The Design Company and its duly authorized representatives, on reasonable
notice, shall have the right, no more than once in each year during regular
business hours, for the duration of the term of this Agreement and for three
(3) years thereafter, to examine the books of account and records and all
other documents, materials and inventory in the possession or under the
control of the Company and its successors with respect to the subject matter
of this Agreement. All such books of account, records and documents shall be
maintained and kept available by the Company for at least the duration of
this Agreement and for three (3) years thereafter.
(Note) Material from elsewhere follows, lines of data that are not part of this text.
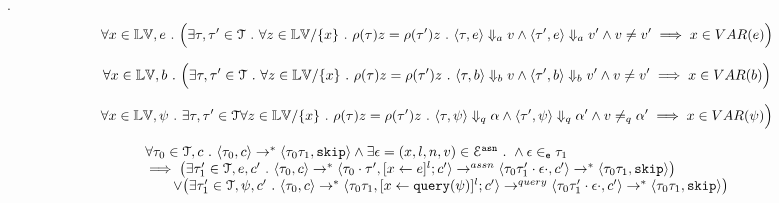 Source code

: \begin{lem}.
\label{lem:inv_a}
\[
	\forall x \in \mathbb{LV}, e ~.~ 
	\Big( \exists \mathtt{\tau}, \mathtt{\tau}' \in \mathcal{T} ~.~ \forall z \in \mathbb{LV} / \{x\} ~.~ 
	\rho(\mathtt{\tau}) z = \rho(\mathtt{\tau}') z ~.~ 
	\langle \mathtt{\tau}, e \rangle \Downarrow_a v \land \langle \mathtt{\tau}', e \rangle \Downarrow_a v' \land v \neq v'
	\implies x \in VAR(e)\Big)
\]
\end{lem}
%
%
\begin{lem}
\label{lem:inv_b}
\[
	\forall x \in \mathbb{LV}, b ~.~ 
	\Big( \exists \mathtt{\tau}, \mathtt{\tau}' \in \mathcal{T} ~.~ \forall z \in \mathbb{LV} / \{x\} ~.~
	\rho(\mathtt{\tau}) z = \rho(\mathtt{\tau}') z ~.~ 
	\langle \mathtt{\tau}, b \rangle \Downarrow_b v \land \langle \mathtt{\tau}', b \rangle \Downarrow_b v' \land v \neq v'
	\implies x \in VAR(b) \Big)
\]
\end{lem}
%
\begin{lem}
\label{lem:inv_q}
\[
	\forall x \in \mathbb{LV}, \psi ~.~ \exists \mathtt{\tau}, \mathtt{\tau}' \in \mathcal{T} \forall z \in \mathbb{LV} / \{x\} ~.~
	\rho(\mathtt{\tau}) z = \rho(\mathtt{\tau}') z ~.~ 
	\langle \mathtt{\tau}, \psi \rangle \Downarrow_q \alpha \land \langle \mathtt{\tau}', \psi \rangle \Downarrow_q \alpha' 
	\land v \neq_{q} \alpha'
	\implies x \in VAR(\psi) \Big)
\]
\end{lem}
%
%
\begin{lem}
\label{lem:inv_asn}
\[
\begin{array}{l}
	\forall \mathtt{\tau}_0 \in \mathcal{T}, c ~.~ \langle \mathtt{\tau}_0, c \rangle \rightarrow^* \langle \mathtt{\tau}_0\mathtt{\tau}_1, \mathtt{skip} \rangle
	\land \exists \mathtt{\epsilon} = (x, l, n, v) \in \mathcal{E}^{\mathtt{{asn}}} ~.~
	\land \mathtt{\epsilon} \in_{\mathtt{e}} \mathtt{\tau}_1 \\
	\implies 
	\big( 
		\exists \mathtt{\tau}_1' \in \mathcal{T}, e, c' ~.~
		\langle \mathtt{\tau}_0, c \rangle \rightarrow^* \langle \mathtt{\tau}_0 \cdot \mathtt{\tau}', [\mathrel{ x \leftarrow e }]^l;c' \rangle \rightarrow^{assn}
		\langle \mathtt{\tau}_0\mathtt{\tau}_1'\cdot \mathtt{\epsilon} \cdot, c' \rangle \rightarrow^{*}
		\langle \mathtt{\tau}_0\mathtt{\tau}_1, \mathtt{skip} \rangle
	\big)
	\\ \qquad \lor
	\big( 
		\exists \mathtt{\tau}_1' \in \mathcal{T}, \psi, c' ~.~
		\langle \mathtt{\tau}_0, c \rangle \rightarrow^* \langle \mathtt{\tau}_0\mathtt{\tau}_1, [\mathrel{ x \leftarrow {\tt query}(\psi) }]^l;c' \rangle \rightarrow^{query}
		\langle \mathtt{\tau}_0\mathtt{\tau}_1' \cdot \mathtt{\epsilon} \cdot, c' \rangle \rightarrow^{*}
		\langle \mathtt{\tau}_0\mathtt{\tau}_1, \mathtt{skip} \rangle
	\big)
\end{array}
\]
%
\end{lem}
The Design Company shall
have free and full access thereto in the manner set forth above and shall
have the right to make copies and/or extracts therefrom. If as a result of
any examination of the Company's books and records it is shown that the
Company's payments to the Design Company hereunder with respect to any twelve
(12) month period were less than or greater than the amount which should have
been paid to the Design Company by an amount equal to three and one-half
percent (3%%) of the amount which should have been paid during such twelve
(12) month period, the Company will, in addition to reimbursement of any
underpayment, with interest from the date on which each payment was due at
the rate set forth in paragraph 4.4 hereof, promptly reimburse the Design
Company for the cost of such examination.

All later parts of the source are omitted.